__About this exercise__
Using the records below, transcribe word for word the stretch from the line that contains "appears superior to the SQL Java driver." through the line that contains "multiple programs running.", both end lines included, and nothing else.

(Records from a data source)
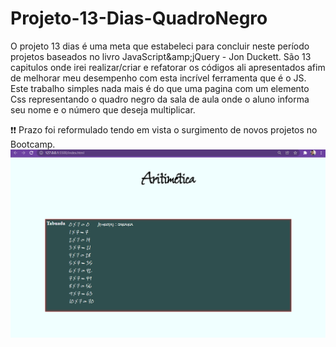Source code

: # Projeto-13-Dias-QuadroNegro
O projeto 13 dias é uma meta que estabeleci para concluir neste período projetos baseados no livro JavaScript&amp;amp;jQuery - Jon Duckett.
São 13 capitulos onde irei realizar/criar e refatorar os códigos ali apresentados afim de melhorar meu desempenho com esta incrível ferramenta 
que é o JS. Este trabalho simples nada mais é do que uma pagina com um elemento Css representando o quadro negro da sala de aula onde o aluno 
informa seu nome e o número que deseja multiplicar.


:exclamation::exclamation: Prazo foi reformulado tendo em vista o surgimento de novos projetos no Bootcamp.
<img src="Imagem projeto.png">

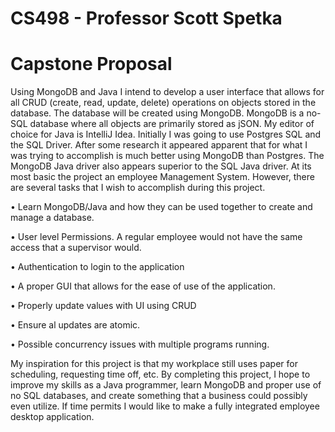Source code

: # CS498 - Professor Scott Spetka

# Capstone Proposal

  Using MongoDB and Java I intend to develop a user interface that allows for all CRUD
(create, read, update, delete) operations on objects stored in the database. The database will
be created using MongoDB. MongoDB is a no-SQL database where all objects are primarily
stored as jSON. My editor of choice for Java is IntelliJ Idea. Initially I was going to use Postgres
SQL and the SQL Driver. After some research it appeared apparent that for what I was trying to
accomplish is much better using MongoDB than Postgres. The MongoDB Java driver also
appears superior to the SQL Java driver.
At its most basic the project an employee Management System. However, there are
several tasks that I wish to accomplish during this project.

• Learn MongoDB/Java and how they can be used together to create and manage a
database.

• User level Permissions. A regular employee would not have the same access that a
supervisor would.

• Authentication to login to the application

• A proper GUI that allows for the ease of use of the application.

• Properly update values with UI using CRUD

• Ensure al updates are atomic.

• Possible concurrency issues with multiple programs running.

  My inspiration for this project is that my workplace still uses paper for scheduling,
requesting time off, etc. By completing this project, I hope to improve my skills as a Java
programmer, learn MongoDB and proper use of no SQL databases, and create something that
a business could possibly even utilize. If time permits I would like to make a fully integrated
employee desktop application. 
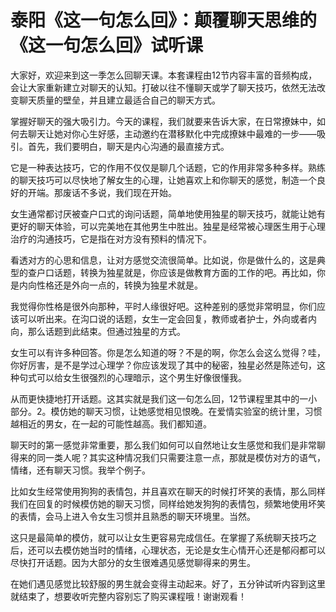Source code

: # 泰阳《这一句怎么回》：颠覆聊天思维的《这一句怎么回》试听课

大家好，欢迎来到这一季怎么回聊天课。本套课程由12节内容丰富的音频构成，会让大家重新建立对聊天的认知。打破以往不懂聊天或学了聊天技巧，依然无法改变聊天质量的壁垒，并且建立最适合自己的聊天方式。

掌握好聊天的强大吸引力。今天的课程，我们就要来告诉大家，在日常撩妹中，如何去聊天让她对你心生好感，主动邀约在潜移默化中完成撩妹中最难的一步——吸引。首先，我们要明白，聊天是内心沟通的最直接方式。

它是一种表达技巧，它的作用不仅仅是聊几个话题，它的作用非常多种多样。熟练的聊天技巧可以尽快地了解女生的心理，让她喜欢上和你聊天的感觉，制造一个良好的开端。那废话不多说，我们现在开始。

女生通常都讨厌被查户口式的询问话题，简单地使用独星的聊天技巧，就能让她有更好的聊天体验，可以完美地在其他男生中胜出。独星是经常被心理医生用于心理治疗的沟通技巧，它是指在对方没有预料的情况下。

看透对方的心思和信息，让对方感觉交流很简单。比如说，你是做什么的，这是典型的查户口话题，转换为独星就是，你应该是做教育方面的工作的吧。再比如，你是内向性格还是外向一点的，转换为独星术就是。

我觉得你性格是很外向那种，平时人缘很好吧。这种差别的感觉非常明显，你们应该可以听出来。在沟口说的话题，女生一定会回复，教师或者护士，外向或者内向，那么话题到此结束。但通过独星的方式。

女生可以有许多种回答。你是怎么知道的呀？不是的啊，你怎么会这么觉得？哇，你好厉害，是不是学过心理学？你应该发现了其中的秘密，独星必然是陈述句，这种句式可以给女生很强烈的心理暗示，这个男生好像很懂我。

从而更快捷地打开话题。这其实就是我们这一句怎么回，12节课程里其中的一小部分。2。模仿她的聊天习惯，让她感觉相见恨晚。在爱情实验室的统计里，习惯越相近的男女，在一起的可能性越高。我们都知道。

聊天时的第一感觉非常重要，那么我们如何可以自然地让女生感觉和我们是非常聊得来的同一类人呢？其实这种情况我们只需要注意一点，那就是模仿对方的语气，情绪，还有聊天习惯。我举个例子。

比如女生经常使用狗狗的表情包，并且喜欢在聊天的时候打坏笑的表情，那么同样我们在回复的时候模仿她的聊天习惯，同样给她发狗狗的表情包，频繁地使用坏笑的表情，会马上进入令女生习惯并且熟悉的聊天环境里。当然。

这只是最简单的模仿，就可以让女生更容易完成信任。在掌握了系统聊天技巧之后，还可以去模仿她当时的情绪，心理状态，无论是女生心情开心还是郁闷都可以尽快打开话题。因为大部分的女生很难遇见感觉聊得来的男生。

在她们遇见感觉比较舒服的男生就会变得主动起来。好了，五分钟试听内容到这里就结束了，想要收听完整内容别忘了购买课程哦！谢谢观看！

__Answer__
appears superior to the SQL Java driver.
At its most basic the project an employee Management System. However, there are
several tasks that I wish to accomplish during this project.

• Learn MongoDB/Java and how they can be used together to create and manage a
database.

• User level Permissions. A regular employee would not have the same access that a
supervisor would.

• Authentication to login to the application

• A proper GUI that allows for the ease of use of the application.

• Properly update values with UI using CRUD

• Ensure al updates are atomic.

• Possible concurrency issues with multiple programs running.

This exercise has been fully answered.